El Niño is a naturally occurring climate phenomenon that develops when trade winds weaken, allowing warm surface waters to spread eastward across the Pacific Ocean. The resulting rise in sea surface temperatures influences weather patterns worldwide, often triggering droughts, floods, heatwaves and disruptions to agriculture and economies.
The proposed geoengineering technique, known as marine cloud brightening, involves spraying microscopic seawater droplets beneath low lying stratocumulus clouds. These droplets increase the number of cloud particles making clouds brighter and more reflective, allowing them to bounce more sunlight back into space and cool the ocean surface below.
Researchers suggest that cooling the Niño 3.4 region of the eastern Pacific could interrupt the chain of feedbacks that fuels El Niño.
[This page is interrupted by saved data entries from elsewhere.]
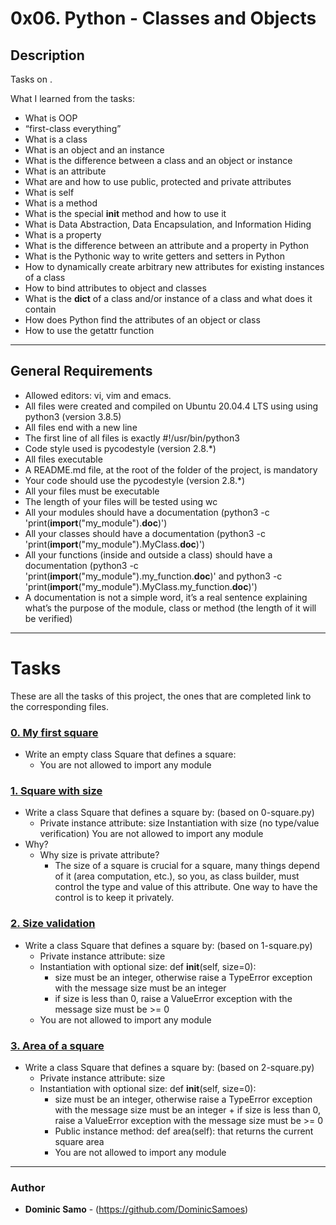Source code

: # 0x06. Python - Classes and Objects

## Description

Tasks on .

What I learned from the tasks:

* What is OOP
* “first-class everything”
* What is a class
* What is an object and an instance
* What is the difference between a class and an object or instance
* What is an attribute
* What are and how to use public, protected and private attributes
* What is self
* What is a method
* What is the special __init__ method and how to use it
* What is Data Abstraction, Data Encapsulation, and Information Hiding
* What is a property
* What is the difference between an attribute and a property in Python
* What is the Pythonic way to write getters and setters in Python
* How to dynamically create arbitrary new attributes for existing instances of a class
* How to bind attributes to object and classes
* What is the __dict__ of a class and/or instance of a class and what does it contain
* How does Python find the attributes of an object or class
* How to use the getattr function


---

## General Requirements
* Allowed editors: vi, vim and emacs.
* All files were created and compiled on Ubuntu 20.04.4 LTS using using python3 (version 3.8.5)
* All files end with a new line
* The first line of all files is exactly #!/usr/bin/python3
* Code style used is pycodestyle (version 2.8.*)
* All files executable
* A README.md file, at the root of the folder of the project, is mandatory
* Your code should use the pycodestyle (version 2.8.*)
* All your files must be executable
* The length of your files will be tested using wc
* All your modules should have a documentation (python3 -c 'print(__import__("my_module").__doc__)')
* All your classes should have a documentation (python3 -c 'print(__import__("my_module").MyClass.__doc__)')
* All your functions (inside and outside a class) should have a documentation (python3 -c 'print(__import__("my_module").my_function.__doc__)' and python3 -c 'print(__import__("my_module").MyClass.my_function.__doc__)')
* A documentation is not a simple word, it’s a real sentence explaining what’s the purpose of the module, class or method (the length of it will be verified)
---

# Tasks

These are all the tasks of this project, the ones that are completed link to the corresponding files.

### [0. My first square](./0-square.py)
* Write an empty class Square that defines a square:
  - You are not allowed to import any module

### [1. Square with size](./1-square.py)
* Write a class Square that defines a square by: (based on 0-square.py)
	- Private instance attribute: size
Instantiation with size (no type/value verification)
You are not allowed to import any module
* Why?
	- Why size is private attribute?
		+ The size of a square is crucial for a square, many things depend of it (area computation, etc.), so you, as class builder, must control the type and value of this attribute. One way to have the control is to keep it privately. 

### [2. Size validation](./2-square.py)
* Write a class Square that defines a square by: (based on 1-square.py)
	- Private instance attribute: size
	- Instantiation with optional size: def __init__(self, size=0):
		+ size must be an integer, otherwise raise a TypeError exception with the message size must be an integer
		+ if size is less than 0, raise a ValueError exception with the message size must be >= 0
	- You are not allowed to import any module

### [3. Area of a square](./3-square.py)
* Write a class Square that defines a square by: (based on 2-square.py)
	- Private instance attribute: size
	- Instantiation with optional size: def __init__(self, size=0):
		+ size must be an integer, otherwise raise a TypeError exception with the message size must be an integer
                + if size is less than 0, raise a ValueError exception with the message size must be >= 0
		+ Public instance method: def area(self): that returns the current square area
        - You are not allowed to import any module
---

### Author
* **Dominic Samo** - (https://github.com/DominicSamoes)
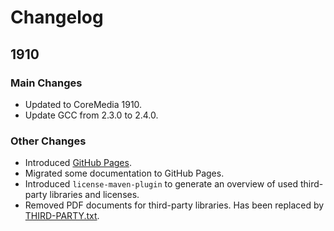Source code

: Changelog
================================================================================

1910
--------------------------------------------------------------------------------

### Main Changes

* Updated to CoreMedia 1910.
* Update GCC from 2.3.0 to 2.4.0.

### Other Changes

* Introduced [GitHub Pages](https://coremedia.github.io/coremedia-globallink-connect-integration/).
* Migrated some documentation to GitHub Pages.
* Introduced `license-maven-plugin` to generate an overview of used third-party
    libraries and licenses.
* Removed PDF documents for third-party libraries. Has been replaced by
    [THIRD-PARTY.txt](docs/THIRD-PARTY.txt).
Lower sea surface temperatures would strengthen trade winds, pushing warm water back toward the western Pacific while encouraging the upwelling of cooler water, potentially preventing an El Niño from intensifying.
“We can basically stop the dominoes from falling early when we do marine cloud brightening,” said Jessica Wan of the University of California, San Diego, one of the study’s authors. “We’re kicking the cycle in the other direction.”
The idea was inspired by observations following Australia’s 2019-2020 “Black Summer” bushfires, when smoke particles drifting over the Pacific are believed to have brightened clouds, cooled ocean waters and contributed to a prolonged “triple-dip” La Niña event.
Using climate models the researchers simulated how marine cloud brightening might have affected the powerful El Niño events of 1997-98 and 2015-16. They found that spraying seawater over a nine month period could have reduced warming in the Niño 3.4 region from more than 2°C to just above 1°C, effectively turning a super El Niño into a moderate event and ending it several months earlier.
However implementing such a strategy would require an unprecedented operational effort. The study estimates that around 2,400 ships would be needed to continuously spray seawater using technology that is not yet capable of delivering the required volume of aerosol particles.
Scientists also caution that the findings are based on modelling and may not fully reflect real world climate behaviour. Mat Collins of the University of Exeter, who was not involved in the research, noted that warmer oceans can reduce low level cloud cover through feedback mechanisms potentially requiring even greater levels of aerosol injection than those modelled.
The researchers also found that weakening El Niño could unintentionally strengthen the following La Niña phase. In one simulation, La Niña developed earlier and became more intense which could have adverse consequences for regions such as the Horn of Africa where strong La Niña events have previously been linked to severe drought and food insecurity.
Despite these uncertainties, the authors argue that short term climate interventions targeting individual extreme events may carry fewer long term risks than continuous geoengineering schemes aimed at offsetting global warming. Unlike long duration solar radiation management, temporary cloud brightening may reduce concerns over “termination shock” the rapid warming that could occur if large scale geoengineering efforts were suddenly halted.
The researchers say further studies are needed to better understand the feasibility, effectiveness and potential unintended consequences of marine cloud brightening before any real world deployment is considered.